SCG announced Q1/2019 Operating Results and is ready to exponentially accelerate growth strategy, especially the Packaging Business and retail offshoot of Cement-Building Materials Business which display a consistent growth track. The overall operating results show an increase in profits of 11% quarter on quarter (q-o-q) but dropping 6% year-over-year (y-o-y), primarily due to oil price fluctuations and global economic slowdown.
Roongrote Rangsiyopash, President and CEO of SCG, disclosed that the company’s unaudited operating results for Q1/2019, with registering revenue from sales of 5,429 Billion Kyats ($ 3,554 Million), a decrease of 4% quarter on quarter (q-o-q) and 5% year-over-year (y-o-y), mainly from lower chemicals product prices due to weak global demand. Meanwhile, profit for the period reached 563 Billion Kyats ($ 369 Million), an increase of 11% q-o-q chiefly thanks to all businesses performed better than the previous quarter but decreased 6% y-o-y mainly due to the decline in performance of Chemicals Business in light of decreased product margins.

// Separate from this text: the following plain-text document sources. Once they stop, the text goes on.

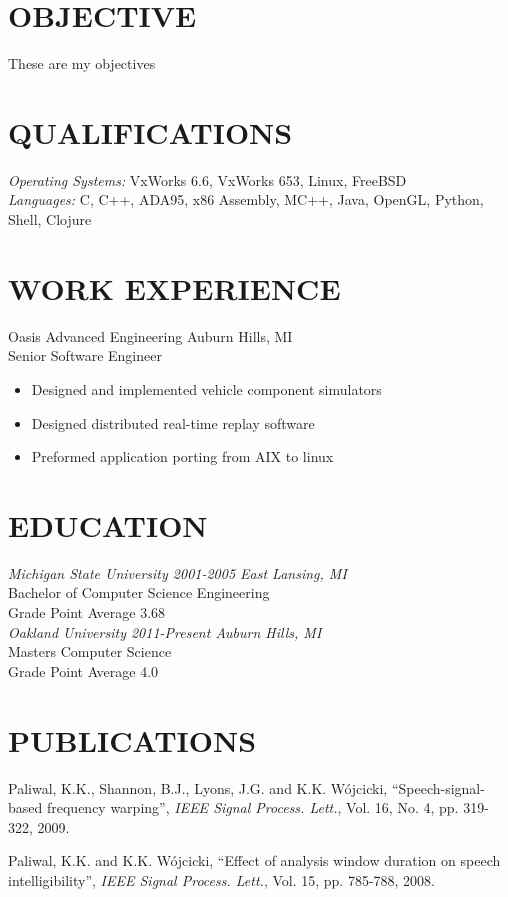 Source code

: \documentclass[line]{res}
\begin{document}
\address{724 East 2nd St, Royal Oak, MI 48067}
\address{mathew.prokos@gmail.com}

\begin{resume}
\section{OBJECTIVE}
    These are my objectives
\section{QUALIFICATIONS}
    {\sl Operating Systems:} VxWorks 6.6, VxWorks 653, Linux, FreeBSD\\
    {\sl Languages:} C, C++, ADA95, x86 Assembly, MC++, Java, OpenGL, Python, Shell, Clojure 
\section{WORK EXPERIENCE}
    Oasis Advanced Engineering \hfill Auburn Hills, MI\\
    Senior Software Engineer
    \begin{itemize} 
    \item Designed and implemented vehicle component simulators
    \item Designed distributed real-time replay software
    \item Preformed application porting from AIX to linux
    \end{itemize}
\section{EDUCATION} 
    {\sl Michigan State University 2001-2005 \hfill East Lansing, MI}\\
    Bachelor of Computer Science Engineering\\
    Grade Point Average 3.68\\
    {\sl Oakland University 2011-Present \hfill Auburn Hills, MI}\\
    Masters Computer Science\\
    Grade Point Average 4.0
\section{PUBLICATIONS} 
    Paliwal, K.K., Shannon, B.J., Lyons, J.G. and K.K. W\'ojcicki,
    ``Speech-signal-based frequency warping'',
    \textsl{IEEE Signal Process. Lett.}, Vol. 16, No. 4, pp. 319-322, 2009.

\vspace{-2mm}
    Paliwal, K.K. and K.K. W\'ojcicki,
    ``Effect of analysis window duration on speech intelligibility'',
    \textsl{IEEE Signal Process. Lett.}, Vol. 15, pp. 785-788, 2008.

\end{resume}
\end{document}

SCG’s revenue of high value-added products and services (HVA) sales for Q1/2019 reached 2,196 Billion Kyats ($ 1,438 Million), close to that of the previous year, and accounting for 40% of the total revenue from sales. The company’s spending on innovation research and development totaled 70 Billion Kyats ($ 46 Million), or 1.3% of total revenue from sales.